Determine how many lines in the entries contain the word "auto", and give that number with no other text.

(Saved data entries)
====================

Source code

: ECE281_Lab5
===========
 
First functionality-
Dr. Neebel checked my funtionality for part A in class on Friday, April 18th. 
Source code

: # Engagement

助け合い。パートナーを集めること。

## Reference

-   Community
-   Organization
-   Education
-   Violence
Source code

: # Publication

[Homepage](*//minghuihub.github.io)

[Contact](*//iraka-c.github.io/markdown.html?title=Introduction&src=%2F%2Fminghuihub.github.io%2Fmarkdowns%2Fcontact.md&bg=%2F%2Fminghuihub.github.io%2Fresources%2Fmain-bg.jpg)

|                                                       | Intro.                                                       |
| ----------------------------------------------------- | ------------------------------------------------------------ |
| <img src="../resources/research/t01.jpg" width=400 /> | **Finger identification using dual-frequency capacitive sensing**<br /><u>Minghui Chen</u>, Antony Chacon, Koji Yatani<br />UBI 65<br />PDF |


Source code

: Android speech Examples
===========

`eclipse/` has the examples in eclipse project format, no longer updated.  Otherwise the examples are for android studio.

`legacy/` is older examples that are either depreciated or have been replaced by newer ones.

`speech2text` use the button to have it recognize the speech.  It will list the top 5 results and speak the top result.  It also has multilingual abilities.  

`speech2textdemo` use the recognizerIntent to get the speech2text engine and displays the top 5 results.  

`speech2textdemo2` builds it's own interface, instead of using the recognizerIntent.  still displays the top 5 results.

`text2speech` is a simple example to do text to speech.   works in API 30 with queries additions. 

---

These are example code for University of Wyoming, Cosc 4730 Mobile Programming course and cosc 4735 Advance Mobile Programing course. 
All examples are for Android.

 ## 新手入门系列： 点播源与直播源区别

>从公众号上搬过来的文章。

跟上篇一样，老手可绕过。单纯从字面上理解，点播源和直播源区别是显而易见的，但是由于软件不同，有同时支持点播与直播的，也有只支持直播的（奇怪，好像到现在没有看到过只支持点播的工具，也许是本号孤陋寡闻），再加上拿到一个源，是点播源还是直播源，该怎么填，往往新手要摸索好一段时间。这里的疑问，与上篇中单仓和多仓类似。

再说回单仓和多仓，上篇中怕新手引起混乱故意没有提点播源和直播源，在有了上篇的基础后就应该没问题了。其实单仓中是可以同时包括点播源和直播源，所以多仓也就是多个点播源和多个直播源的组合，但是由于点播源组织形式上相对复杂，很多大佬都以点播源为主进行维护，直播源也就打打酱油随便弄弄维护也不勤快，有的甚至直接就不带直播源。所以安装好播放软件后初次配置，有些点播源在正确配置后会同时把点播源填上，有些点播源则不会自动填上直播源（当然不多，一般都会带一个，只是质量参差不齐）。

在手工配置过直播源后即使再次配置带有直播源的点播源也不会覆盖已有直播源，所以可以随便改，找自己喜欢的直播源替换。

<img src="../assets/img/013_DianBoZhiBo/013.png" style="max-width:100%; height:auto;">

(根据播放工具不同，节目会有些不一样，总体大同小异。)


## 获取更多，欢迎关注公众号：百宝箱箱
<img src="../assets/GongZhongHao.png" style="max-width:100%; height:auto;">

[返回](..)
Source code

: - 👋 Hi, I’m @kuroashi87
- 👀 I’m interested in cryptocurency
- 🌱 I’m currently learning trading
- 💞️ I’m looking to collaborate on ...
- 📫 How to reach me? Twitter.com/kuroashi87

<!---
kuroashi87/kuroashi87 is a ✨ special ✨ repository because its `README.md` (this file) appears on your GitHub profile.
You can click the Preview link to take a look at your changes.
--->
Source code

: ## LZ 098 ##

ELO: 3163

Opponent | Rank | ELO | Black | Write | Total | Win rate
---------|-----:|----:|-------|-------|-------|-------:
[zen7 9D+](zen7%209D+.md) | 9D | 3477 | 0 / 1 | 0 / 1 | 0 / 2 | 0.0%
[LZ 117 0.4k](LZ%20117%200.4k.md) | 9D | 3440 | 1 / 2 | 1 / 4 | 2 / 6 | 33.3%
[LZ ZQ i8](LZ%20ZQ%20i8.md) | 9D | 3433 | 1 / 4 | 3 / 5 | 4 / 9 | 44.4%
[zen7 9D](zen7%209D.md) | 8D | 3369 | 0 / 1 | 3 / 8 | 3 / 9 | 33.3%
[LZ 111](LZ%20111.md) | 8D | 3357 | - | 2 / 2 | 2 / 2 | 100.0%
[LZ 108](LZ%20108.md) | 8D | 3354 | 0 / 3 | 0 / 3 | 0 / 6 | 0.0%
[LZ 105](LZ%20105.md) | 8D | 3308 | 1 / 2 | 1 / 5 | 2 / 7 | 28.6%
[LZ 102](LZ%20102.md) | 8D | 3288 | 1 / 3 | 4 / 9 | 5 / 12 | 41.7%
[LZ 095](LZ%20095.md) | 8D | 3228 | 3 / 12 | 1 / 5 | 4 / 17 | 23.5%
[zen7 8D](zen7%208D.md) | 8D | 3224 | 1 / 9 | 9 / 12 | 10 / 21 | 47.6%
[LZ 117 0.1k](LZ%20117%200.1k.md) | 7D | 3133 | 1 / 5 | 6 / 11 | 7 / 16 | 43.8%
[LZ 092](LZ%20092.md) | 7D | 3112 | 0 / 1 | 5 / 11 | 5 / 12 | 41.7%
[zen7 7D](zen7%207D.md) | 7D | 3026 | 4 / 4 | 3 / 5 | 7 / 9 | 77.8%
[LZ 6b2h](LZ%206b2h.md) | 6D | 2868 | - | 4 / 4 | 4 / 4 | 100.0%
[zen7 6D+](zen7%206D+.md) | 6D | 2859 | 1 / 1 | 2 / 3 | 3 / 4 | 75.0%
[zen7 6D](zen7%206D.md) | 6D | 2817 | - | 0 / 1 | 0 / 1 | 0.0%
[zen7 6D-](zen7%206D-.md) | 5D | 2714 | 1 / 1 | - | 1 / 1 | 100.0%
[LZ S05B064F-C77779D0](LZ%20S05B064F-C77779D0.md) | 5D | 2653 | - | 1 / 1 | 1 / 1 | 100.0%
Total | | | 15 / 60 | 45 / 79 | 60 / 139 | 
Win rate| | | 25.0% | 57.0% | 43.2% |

====================

* **Answer for this exercise**
2